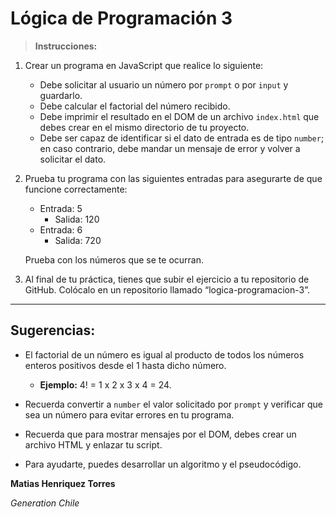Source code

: # Lógica de Programación 3

> **Instrucciones:**

1. Crear un programa en JavaScript que realice lo siguiente:
    - Debe solicitar al usuario un número por `prompt` o por `input` y guardarlo.
    - Debe calcular el factorial del número recibido.
    - Debe imprimir el resultado en el DOM de un archivo `index.html` que debes crear en el mismo directorio de tu proyecto.
    - Debe ser capaz de identificar si el dato de entrada es de tipo `number`; en caso contrario, debe mandar un mensaje de error y volver a solicitar el dato.

2. Prueba tu programa con las siguientes entradas para asegurarte de que funcione correctamente:
    - Entrada: 5
        - Salida: 120
    - Entrada: 6
        - Salida: 720

    Prueba con los números que se te ocurran.

3. Al final de tu práctica, tienes que subir el ejercicio a tu repositorio de GitHub. Colócalo en un repositorio llamado “logica-programacion-3”.

---

## Sugerencias:

- El factorial de un número es igual al producto de todos los números enteros positivos desde el 1 hasta dicho número.
    - **Ejemplo:** 4! = 1 x 2 x 3 x 4 = 24.
  
- Recuerda convertir a `number` el valor solicitado por `prompt` y verificar que sea un número para evitar errores en tu programa.

- Recuerda que para mostrar mensajes por el DOM, debes crear un archivo HTML y enlazar tu script.

- Para ayudarte, puedes desarrollar un algoritmo y el pseudocódigo.

**Matias Henriquez Torres**

*Generation Chile*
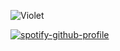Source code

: <!--- 👋 Hi, I’m @Ftthreign
- 👀 I’m interested in Software and Hardware
- 🌱 I’m currently learning ////
- 💞️ I’m looking to collaborate on ...
- 📫 How to reach me ...-->

![Violet](https://cdn.custom-cursor.com/packs/2792/anime-violet-evergarden-and-letter-cursor-pack.png)

[![spotify-github-profile](https://spotify-github-profile.vercel.app/api/view?uid=ulxc9wq3vbvx77asx3frms9wz&cover_image=true&theme=novatorem&show_offline=false&background_color=121212&interchange=false&bar_color=53b14f&bar_color_cover=true)](https://github.com/kittinan/spotify-github-profile)

<!---
Ftthreign/Ftthreign is a ✨ special ✨ repository because its `README.md` (this file) appears on your GitHub profile.
You can click the Preview link to take a look at your changes.
--->
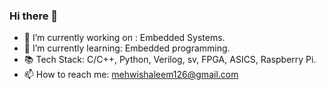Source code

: ### Hi there 👋

- 🔭 I’m currently working on : Embedded Systems.
- 🌱 I’m currently learning: Embedded programming.
- 📚 Tech Stack: C/C++, Python, Verilog, sv, FPGA, ASICS, Raspberry Pi.
- 📫 How to reach me: mehwishaleem126@gmail.com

++++++++

# Task to complete:
Quote every line of the records above exactly; no picture is to be copied.

# Answer below:
Source code

: # Lógica de Programación 3

> **Instrucciones:**

1. Crear un programa en JavaScript que realice lo siguiente:
    - Debe solicitar al usuario un número por `prompt` o por `input` y guardarlo.
    - Debe calcular el factorial del número recibido.
    - Debe imprimir el resultado en el DOM de un archivo `index.html` que debes crear en el mismo directorio de tu proyecto.
    - Debe ser capaz de identificar si el dato de entrada es de tipo `number`; en caso contrario, debe mandar un mensaje de error y volver a solicitar el dato.

2. Prueba tu programa con las siguientes entradas para asegurarte de que funcione correctamente:
    - Entrada: 5
        - Salida: 120
    - Entrada: 6
        - Salida: 720

    Prueba con los números que se te ocurran.

3. Al final de tu práctica, tienes que subir el ejercicio a tu repositorio de GitHub. Colócalo en un repositorio llamado “logica-programacion-3”.

---

## Sugerencias:

- El factorial de un número es igual al producto de todos los números enteros positivos desde el 1 hasta dicho número.
    - **Ejemplo:** 4! = 1 x 2 x 3 x 4 = 24.
  
- Recuerda convertir a `number` el valor solicitado por `prompt` y verificar que sea un número para evitar errores en tu programa.

- Recuerda que para mostrar mensajes por el DOM, debes crear un archivo HTML y enlazar tu script.

- Para ayudarte, puedes desarrollar un algoritmo y el pseudocódigo.

**Matias Henriquez Torres**

*Generation Chile*
Source code

: <!--- 👋 Hi, I’m @Ftthreign
- 👀 I’m interested in Software and Hardware
- 🌱 I’m currently learning ////
- 💞️ I’m looking to collaborate on ...
- 📫 How to reach me ...-->

![Violet](https://cdn.custom-cursor.com/packs/2792/anime-violet-evergarden-and-letter-cursor-pack.png)

[![spotify-github-profile](https://spotify-github-profile.vercel.app/api/view?uid=ulxc9wq3vbvx77asx3frms9wz&cover_image=true&theme=novatorem&show_offline=false&background_color=121212&interchange=false&bar_color=53b14f&bar_color_cover=true)](https://github.com/kittinan/spotify-github-profile)

<!---
Ftthreign/Ftthreign is a ✨ special ✨ repository because its `README.md` (this file) appears on your GitHub profile.
You can click the Preview link to take a look at your changes.
--->
Source code

: ### Hi there 👋

- 🔭 I’m currently working on : Embedded Systems.
- 🌱 I’m currently learning: Embedded programming.
- 📚 Tech Stack: C/C++, Python, Verilog, sv, FPGA, ASICS, Raspberry Pi.
- 📫 How to reach me: mehwishaleem126@gmail.com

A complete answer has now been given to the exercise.